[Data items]
********
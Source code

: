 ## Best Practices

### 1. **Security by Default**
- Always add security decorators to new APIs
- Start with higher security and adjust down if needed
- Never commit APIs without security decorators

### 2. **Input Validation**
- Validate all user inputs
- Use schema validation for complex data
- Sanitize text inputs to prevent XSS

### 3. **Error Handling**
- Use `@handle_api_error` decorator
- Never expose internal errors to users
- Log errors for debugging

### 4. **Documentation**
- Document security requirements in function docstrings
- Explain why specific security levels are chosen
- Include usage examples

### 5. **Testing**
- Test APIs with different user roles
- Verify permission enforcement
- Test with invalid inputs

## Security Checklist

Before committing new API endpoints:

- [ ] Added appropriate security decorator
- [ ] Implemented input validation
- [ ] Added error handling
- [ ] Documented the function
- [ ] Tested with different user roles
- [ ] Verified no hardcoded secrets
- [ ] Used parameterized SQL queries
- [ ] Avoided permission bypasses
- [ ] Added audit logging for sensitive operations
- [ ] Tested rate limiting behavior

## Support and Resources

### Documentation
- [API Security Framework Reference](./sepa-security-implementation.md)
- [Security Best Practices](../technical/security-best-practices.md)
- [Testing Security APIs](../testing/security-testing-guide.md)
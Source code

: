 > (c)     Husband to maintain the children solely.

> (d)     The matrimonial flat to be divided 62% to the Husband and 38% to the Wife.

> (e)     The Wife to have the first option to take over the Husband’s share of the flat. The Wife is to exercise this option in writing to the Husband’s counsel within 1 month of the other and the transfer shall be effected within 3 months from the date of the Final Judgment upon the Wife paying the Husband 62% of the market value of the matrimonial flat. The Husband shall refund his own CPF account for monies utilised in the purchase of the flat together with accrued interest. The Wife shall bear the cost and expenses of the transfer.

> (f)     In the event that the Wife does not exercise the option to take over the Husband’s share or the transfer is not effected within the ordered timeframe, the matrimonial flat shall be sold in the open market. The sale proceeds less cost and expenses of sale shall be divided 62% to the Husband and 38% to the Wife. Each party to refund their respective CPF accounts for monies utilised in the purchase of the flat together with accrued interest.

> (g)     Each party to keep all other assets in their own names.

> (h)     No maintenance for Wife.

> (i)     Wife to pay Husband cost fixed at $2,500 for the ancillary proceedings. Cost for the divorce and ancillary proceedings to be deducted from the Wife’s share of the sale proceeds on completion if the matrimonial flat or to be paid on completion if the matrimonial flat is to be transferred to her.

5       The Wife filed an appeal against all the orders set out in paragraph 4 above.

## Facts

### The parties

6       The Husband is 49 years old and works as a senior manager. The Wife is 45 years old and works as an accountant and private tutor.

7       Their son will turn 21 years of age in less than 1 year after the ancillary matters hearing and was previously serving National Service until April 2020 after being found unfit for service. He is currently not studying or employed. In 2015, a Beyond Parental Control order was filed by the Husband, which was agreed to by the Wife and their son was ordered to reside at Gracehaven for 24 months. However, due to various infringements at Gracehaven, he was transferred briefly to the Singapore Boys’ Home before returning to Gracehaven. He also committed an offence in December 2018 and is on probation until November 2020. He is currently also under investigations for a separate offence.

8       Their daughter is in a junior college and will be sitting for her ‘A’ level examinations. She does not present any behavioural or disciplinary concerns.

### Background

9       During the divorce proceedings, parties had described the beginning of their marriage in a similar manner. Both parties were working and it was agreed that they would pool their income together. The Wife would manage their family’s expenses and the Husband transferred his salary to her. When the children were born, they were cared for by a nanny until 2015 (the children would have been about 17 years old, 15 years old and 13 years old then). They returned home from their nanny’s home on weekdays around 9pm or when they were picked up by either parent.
********
» **Exercise brief**
Look through the entries for the string "APIs". Every line that has it belongs in the answer.

» **Answer area**
- Always add security decorators to new APIs
- Never commit APIs without security decorators
- Test APIs with different user roles
- [Testing Security APIs](../testing/security-testing-guide.md)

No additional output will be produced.